# Parenthesis

A **parenthesis** is a punctuation mark used to enclose information, similar to a bracket. The **open parenthesis**, which looks like **(**, is used to begin **parenthetical text**. The **close parenthesis**, **)**, denotes the end of parenthetical text. The plural of parenthesis is **parentheses**.

Parentheses are also called **curved brackets**, especially outside of the United States.

## How to type parentheses

To type an open parenthesis on a U.S. keyboard, hold down the `Shift` and press `9` at the top of the keyboard. To type a close parenthesis, hold `Shift` and press `0` (zero).

To create a tilde on a smartphone or tablet, open the touch keyboard, switch to the numbers (123) or symbols (sym) section, and touch the "**(**" or "**)**" symbol.

## What are parentheses used for?

- In writing, parentheses can express additional information, an aside, or special remarks. For instance, "The child received a stern lecture (and he deserved it)."
- In mathematical expressions, parentheses denote priority in the order of operations. Parts of the expression enclosed in parentheses are to be calculated first, and the result used in the rest of the expression. For instance, in this expression:

5 + 2 x 5 = 15

Multiplication is peformed before addition, according to the standard order of operations. However, in this expression:

( 5 + 2 ) x 5 = 35

The addition inside the parentheses is performed first, and the sum is then used in the rest of the expression. This kind of math expression, where the result depends upon the position of parentheses, is called non-associative.

- In many computer programming languages, parentheses have a special purpose. For example, they are frequently used to enclose arguments to functions and methods. In languages such as Lisp, parentheses define an s-expression.
- In regular expressions, parentheses are used for pattern grouping and capturing.
- In spreadsheet applications such as Microsoft Excel, parentheses are used in formulas.
- When introducing an acronym for the first time that may not be known by the reader parentheses may be used to contain the full form. For example,
*HTML (Hypertext Markup Language)*.

## Parentheses in computer programming

Below is an example of how parentheses may be used in an if statement, using the Perl programming language.

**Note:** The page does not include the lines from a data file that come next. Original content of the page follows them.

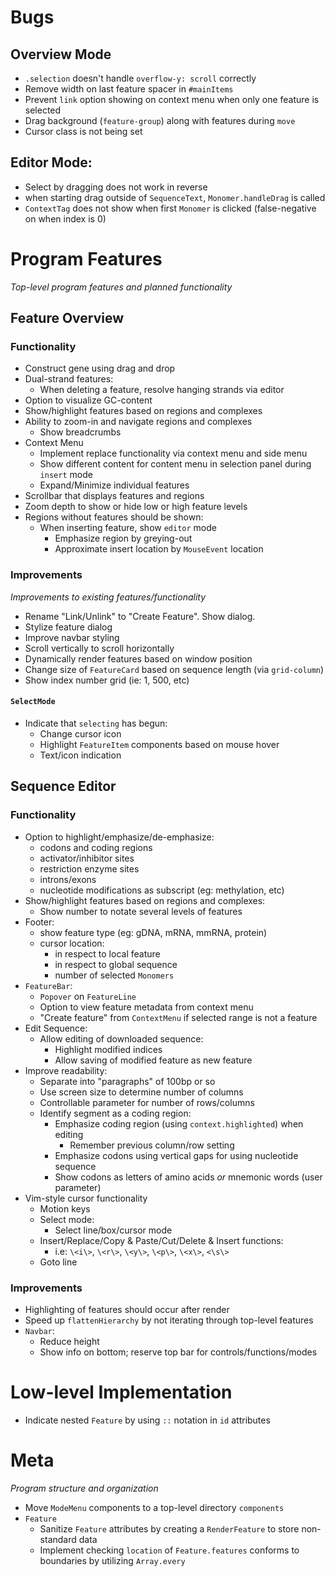 # Bugs

## Overview Mode
- `.selection` doesn't handle `overflow-y: scroll` correctly
- Remove width on last feature spacer in `#mainItems`
- Prevent `link` option showing on context menu when only one feature is selected
- Drag background (`feature-group`) along with features during `move`
- Cursor class is not being set

## Editor Mode:
- Select by dragging does not work in reverse
- when starting drag outside of `SequenceText`, `Monomer.handleDrag` is called
- `ContextTag` does not show when first `Monomer` is clicked (false-negative on when index is 0)


# Program Features
_Top-level program features and planned functionality_

## Feature Overview

### Functionality
- Construct gene using drag and drop
- Dual-strand features:
  - When deleting a feature, resolve hanging strands via editor
- Option to visualize GC-content
- Show/highlight features based on regions and complexes
- Ability to zoom-in and navigate regions and complexes
    - Show breadcrumbs
- Context Menu
    - Implement replace functionality via context menu and side menu
    - Show different content for content menu in selection panel during `insert` mode
    - Expand/Minimize individual features
- Scrollbar that displays features and regions
- Zoom depth to show or hide low or high feature levels
- Regions without features should be shown:
  - When inserting feature, show `editor` mode
    - Emphasize region by greying-out
    - Approximate insert location by `MouseEvent` location

### Improvements
_Improvements to existing features/functionality_

- Rename "Link/Unlink" to "Create Feature". Show dialog.
- Stylize feature dialog
- Improve navbar styling
- Scroll vertically to scroll horizontally
- Dynamically render features based on window position
- Change size of `FeatureCard` based on sequence length (via `grid-column`)
- Show index number grid (ie: 1, 500, etc)

#### `SelectMode`
- Indicate that `selecting` has begun:
  - Change cursor icon
  - Highlight `FeatureItem` components based on mouse hover
  - Text/icon indication


## Sequence Editor

### Functionality
- Option to highlight/emphasize/de-emphasize:
  - codons and coding regions
  - activator/inhibitor sites
  - restriction enzyme sites
  - introns/exons
  - nucleotide modifications as subscript (eg: methylation, etc)
- Show/highlight features based on regions and complexes:
  - Show number to notate several levels of features
- Footer:
  - show feature type (eg: gDNA, mRNA, mmRNA, protein)
  - cursor location:
    - in respect to local feature
    - in respect to global sequence
    - number of selected `Monomers`
- `FeatureBar`:
  - `Popover` on `FeatureLine`
  - Option to view feature metadata from context menu
  - "Create feature" from `ContextMenu` if selected range is not a feature
- Edit Sequence:
  - Allow editing of downloaded sequence:
    - Highlight modified indices
    - Allow saving of modified feature as new feature
- Improve readability:
  - Separate into "paragraphs" of 100bp or so
  - Use screen size to determine number of columns
  - Controllable parameter for number of rows/columns
  - Identify segment as a coding region:
    - Emphasize coding region (using `context.highlighted`) when editing
      - Remember previous column/row setting
    - Emphasize codons using vertical gaps for using nucleotide sequence
    - Show codons as letters of amino acids *or* mnemonic words (user parameter)
- Vim-style cursor functionality
  - Motion keys
  - Select mode:
    - Select line/box/cursor mode
  - Insert/Replace/Copy & Paste/Cut/Delete & Insert functions:
    - i.e: `\<i\>`, `\<r\>`, `\<y\>`, `\<p\>`, `\<x\>`, `<\s\>`
  - Goto line

### Improvements
- Highlighting of features should occur after render
- Speed up `flattenHierarchy` by not iterating through top-level features
- `Navbar`:
  - Reduce height
  - Show info on bottom; reserve top bar for controls/functions/modes


# Low-level Implementation
- Indicate nested `Feature` by using `::` notation in `id` attributes

# Meta
_Program structure and organization_

- Move `ModeMenu` components to a top-level directory `components`
- `Feature`
  - Sanitize `Feature` attributes by creating a `RenderFeature` to store non-standard data
  - Implement checking `location` of `Feature.features` conforms to boundaries by utilizing `Array.every`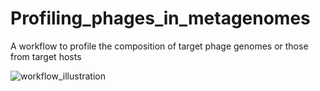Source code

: # Profiling_phages_in_metagenomes
A workflow to profile the composition of target phage genomes or those from target hosts


![workflow_illustration](https://user-images.githubusercontent.com/55744039/126449146-d5d422be-7287-4242-a7c7-548694d84ad3.jpg)

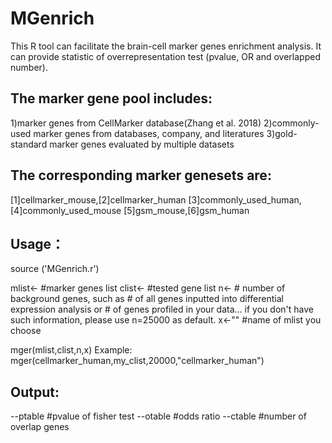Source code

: # MGenrich 
This R tool can facilitate the brain-cell marker genes enrichment analysis. It can provide statistic of overrepresentation test (pvalue, OR and overlapped number). 

## The marker gene pool includes:
1)marker genes from CellMarker database(Zhang et al. 2018)
2)commonly-used marker genes from databases, company, and literatures
3)gold-standard marker genes evaluated by multiple datasets

## The corresponding marker genesets are:
[1]cellmarker_mouse,[2]cellmarker_human
[3]commonly_used_human,[4]commonly_used_mouse
[5]gsm_mouse,[6]gsm_human

## Usage：
source ('MGenrich.r')

mlist<- #marker genes list
clist<- #tested gene list
n<-  # number of background genes, such as # of all genes inputted into differential expression analysis or  # of genes profiled in your data... if you don't have such information, please use n=25000 as default. 
x<-"" #name of mlist you choose

mger(mlist,clist,n,x)
Example: mger(cellmarker_human,my_clist,20000,"cellmarker_human")

## Output:
--ptable #pvalue of fisher test 
--otable #odds ratio
--ctable #number of overlap genes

if ($test =~ /[a-zA-z]/) { print "It works!\n"; }

## Regular expression parentheses

With regular expressions, parentheses capture text. For example, in the following Perl regular expression, the variable $piglatin takes anything beginning with "th" and moves it to the end of the line.

$piglatin =~ s/^(th)(.*)/\2\1/i;

## Parentheses in spreadsheet formulas

The following example shows how a formula using parentheses may appear in Microsoft Excel. In the example below, the formula adds cells A1 through A5 to get a total sum.

=sum(a1:a5)

## Parenthesis vs parentheses

Parenthesis describes a single "(" or ")" mark and is considered singular. Parentheses is the plural version that describes both the "(" and ")" marks. For example, in the below sentence "random access memory" is contained within parentheses.

RAM (random access memory) is a type of computer memory that stores information temporarily.